(Excerpts from a dataset)
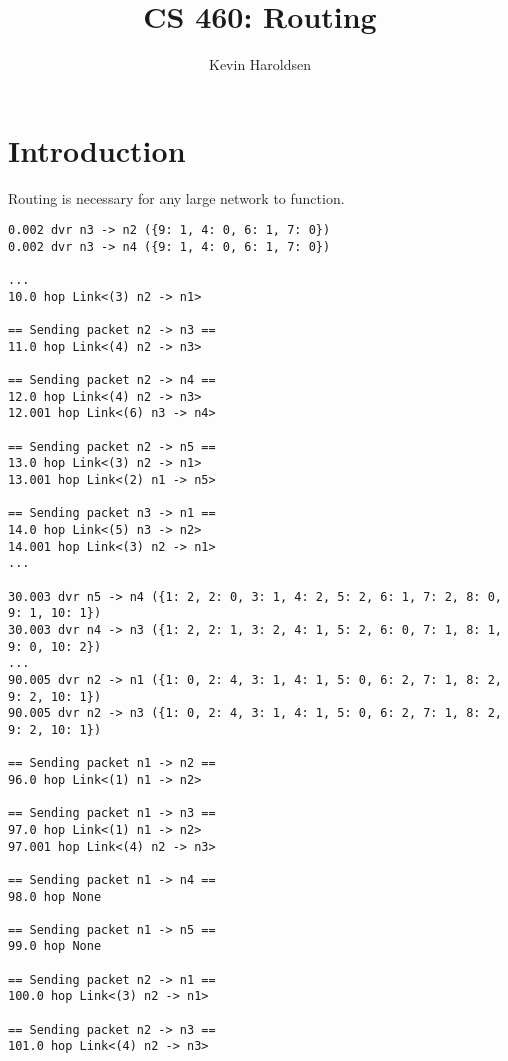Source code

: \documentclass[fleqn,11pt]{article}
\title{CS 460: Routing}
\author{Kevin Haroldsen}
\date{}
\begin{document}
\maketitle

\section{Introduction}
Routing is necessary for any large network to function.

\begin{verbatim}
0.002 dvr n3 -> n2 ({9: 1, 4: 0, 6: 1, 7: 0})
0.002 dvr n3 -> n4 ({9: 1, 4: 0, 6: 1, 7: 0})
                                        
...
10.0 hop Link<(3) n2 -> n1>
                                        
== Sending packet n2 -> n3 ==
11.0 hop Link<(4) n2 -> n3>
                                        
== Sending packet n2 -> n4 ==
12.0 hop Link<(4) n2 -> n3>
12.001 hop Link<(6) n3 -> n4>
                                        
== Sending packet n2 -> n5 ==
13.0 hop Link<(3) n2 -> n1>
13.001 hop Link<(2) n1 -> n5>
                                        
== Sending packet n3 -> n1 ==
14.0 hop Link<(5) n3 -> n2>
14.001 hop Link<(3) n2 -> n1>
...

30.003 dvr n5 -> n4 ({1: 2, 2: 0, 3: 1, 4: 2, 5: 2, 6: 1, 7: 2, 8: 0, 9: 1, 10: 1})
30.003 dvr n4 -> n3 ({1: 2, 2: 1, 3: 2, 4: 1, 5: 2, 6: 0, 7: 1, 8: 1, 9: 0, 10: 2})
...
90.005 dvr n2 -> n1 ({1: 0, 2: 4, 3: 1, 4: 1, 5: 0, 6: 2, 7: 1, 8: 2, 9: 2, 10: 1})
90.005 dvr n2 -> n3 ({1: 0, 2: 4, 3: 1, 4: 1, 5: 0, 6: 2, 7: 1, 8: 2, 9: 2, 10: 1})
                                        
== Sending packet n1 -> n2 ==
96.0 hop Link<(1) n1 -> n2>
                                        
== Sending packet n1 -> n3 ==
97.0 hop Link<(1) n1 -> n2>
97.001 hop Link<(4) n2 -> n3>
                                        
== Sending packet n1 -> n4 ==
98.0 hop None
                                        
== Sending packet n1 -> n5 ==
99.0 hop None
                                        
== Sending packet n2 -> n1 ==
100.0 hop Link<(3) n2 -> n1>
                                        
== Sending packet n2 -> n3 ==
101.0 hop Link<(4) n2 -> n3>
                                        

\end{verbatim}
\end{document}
==
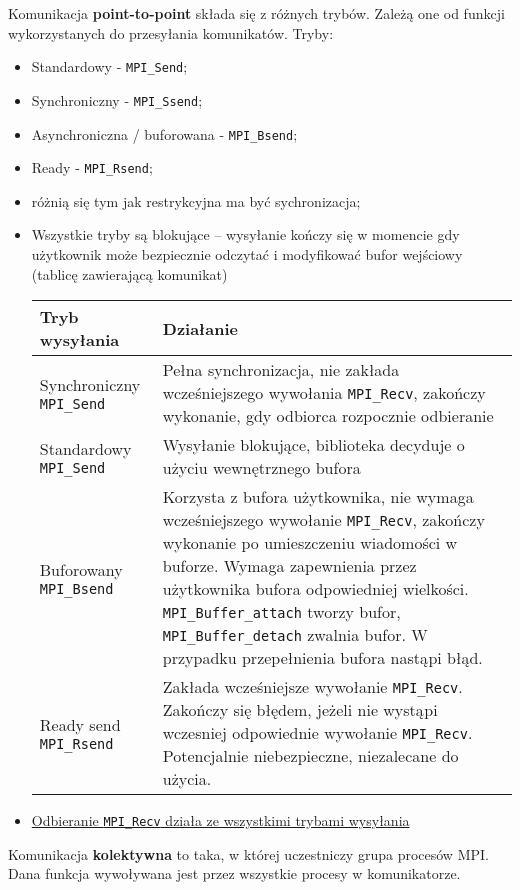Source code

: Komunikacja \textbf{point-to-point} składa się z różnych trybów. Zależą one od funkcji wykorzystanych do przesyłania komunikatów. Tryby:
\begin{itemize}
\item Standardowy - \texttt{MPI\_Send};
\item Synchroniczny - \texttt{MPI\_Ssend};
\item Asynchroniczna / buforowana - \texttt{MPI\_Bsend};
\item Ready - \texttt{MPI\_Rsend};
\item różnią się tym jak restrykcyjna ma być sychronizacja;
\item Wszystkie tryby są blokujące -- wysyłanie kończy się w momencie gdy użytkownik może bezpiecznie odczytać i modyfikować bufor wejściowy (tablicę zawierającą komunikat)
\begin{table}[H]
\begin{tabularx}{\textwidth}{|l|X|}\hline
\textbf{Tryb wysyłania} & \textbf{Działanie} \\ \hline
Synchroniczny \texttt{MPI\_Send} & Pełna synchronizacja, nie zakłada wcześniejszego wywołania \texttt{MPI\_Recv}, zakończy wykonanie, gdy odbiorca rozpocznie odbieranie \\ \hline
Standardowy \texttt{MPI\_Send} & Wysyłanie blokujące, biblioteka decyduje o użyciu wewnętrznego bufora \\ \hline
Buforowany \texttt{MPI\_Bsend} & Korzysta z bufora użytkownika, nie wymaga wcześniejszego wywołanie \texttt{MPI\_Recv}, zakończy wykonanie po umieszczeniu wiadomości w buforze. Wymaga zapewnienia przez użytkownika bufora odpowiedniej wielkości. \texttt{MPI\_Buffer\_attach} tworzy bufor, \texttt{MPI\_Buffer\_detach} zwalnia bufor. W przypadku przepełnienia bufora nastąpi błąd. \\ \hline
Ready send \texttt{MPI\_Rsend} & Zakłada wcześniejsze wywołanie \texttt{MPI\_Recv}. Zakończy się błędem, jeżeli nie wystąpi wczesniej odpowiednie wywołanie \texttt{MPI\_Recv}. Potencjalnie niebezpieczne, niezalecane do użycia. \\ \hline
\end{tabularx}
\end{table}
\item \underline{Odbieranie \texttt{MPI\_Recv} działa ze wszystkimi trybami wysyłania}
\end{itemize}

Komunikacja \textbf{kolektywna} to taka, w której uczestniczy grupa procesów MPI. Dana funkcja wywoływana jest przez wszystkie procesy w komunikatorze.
==
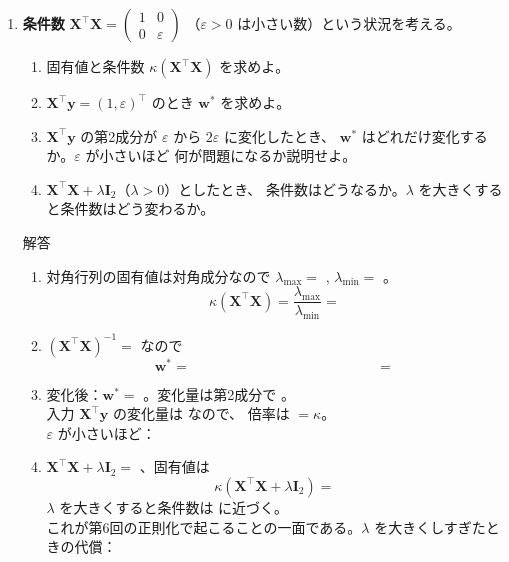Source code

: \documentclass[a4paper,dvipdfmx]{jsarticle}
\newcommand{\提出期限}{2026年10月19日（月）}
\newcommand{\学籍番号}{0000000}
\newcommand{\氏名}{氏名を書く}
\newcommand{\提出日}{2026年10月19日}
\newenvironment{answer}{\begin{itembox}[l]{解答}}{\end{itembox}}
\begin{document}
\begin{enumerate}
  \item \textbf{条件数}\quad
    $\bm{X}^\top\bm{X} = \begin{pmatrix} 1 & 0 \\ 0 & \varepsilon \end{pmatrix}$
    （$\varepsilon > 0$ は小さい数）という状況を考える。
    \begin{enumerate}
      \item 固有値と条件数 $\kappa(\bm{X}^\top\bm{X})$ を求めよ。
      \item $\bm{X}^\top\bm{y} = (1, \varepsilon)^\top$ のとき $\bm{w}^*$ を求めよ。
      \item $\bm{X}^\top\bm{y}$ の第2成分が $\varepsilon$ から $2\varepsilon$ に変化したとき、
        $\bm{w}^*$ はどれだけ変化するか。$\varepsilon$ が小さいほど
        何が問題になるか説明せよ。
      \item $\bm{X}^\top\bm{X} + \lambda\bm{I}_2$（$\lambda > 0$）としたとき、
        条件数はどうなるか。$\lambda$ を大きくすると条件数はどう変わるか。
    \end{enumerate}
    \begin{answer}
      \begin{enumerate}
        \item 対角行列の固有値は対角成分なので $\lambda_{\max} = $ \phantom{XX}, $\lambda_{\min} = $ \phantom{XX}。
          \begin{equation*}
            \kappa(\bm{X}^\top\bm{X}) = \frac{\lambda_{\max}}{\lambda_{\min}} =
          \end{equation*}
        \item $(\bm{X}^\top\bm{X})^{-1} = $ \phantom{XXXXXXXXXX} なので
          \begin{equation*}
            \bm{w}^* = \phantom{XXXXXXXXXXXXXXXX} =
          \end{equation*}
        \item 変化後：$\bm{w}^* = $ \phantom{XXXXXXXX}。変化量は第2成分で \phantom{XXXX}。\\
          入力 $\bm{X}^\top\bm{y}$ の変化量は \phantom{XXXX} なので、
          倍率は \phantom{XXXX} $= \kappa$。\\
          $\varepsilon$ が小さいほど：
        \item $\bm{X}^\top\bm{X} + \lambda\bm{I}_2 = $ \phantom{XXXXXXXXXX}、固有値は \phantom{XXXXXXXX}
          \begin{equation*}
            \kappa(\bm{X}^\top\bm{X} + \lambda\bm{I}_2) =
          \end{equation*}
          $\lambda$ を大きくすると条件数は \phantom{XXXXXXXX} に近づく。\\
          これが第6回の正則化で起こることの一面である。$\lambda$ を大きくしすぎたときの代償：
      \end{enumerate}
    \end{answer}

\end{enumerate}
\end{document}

_What you will do_
Which of the lines above include the string "Sending"? Pick them out and copy them.

_Answer space_
== Sending packet n2 -> n3 ==
== Sending packet n2 -> n4 ==
== Sending packet n2 -> n5 ==
== Sending packet n3 -> n1 ==
== Sending packet n1 -> n2 ==
== Sending packet n1 -> n3 ==
== Sending packet n1 -> n4 ==
== Sending packet n1 -> n5 ==
== Sending packet n2 -> n1 ==
== Sending packet n2 -> n3 ==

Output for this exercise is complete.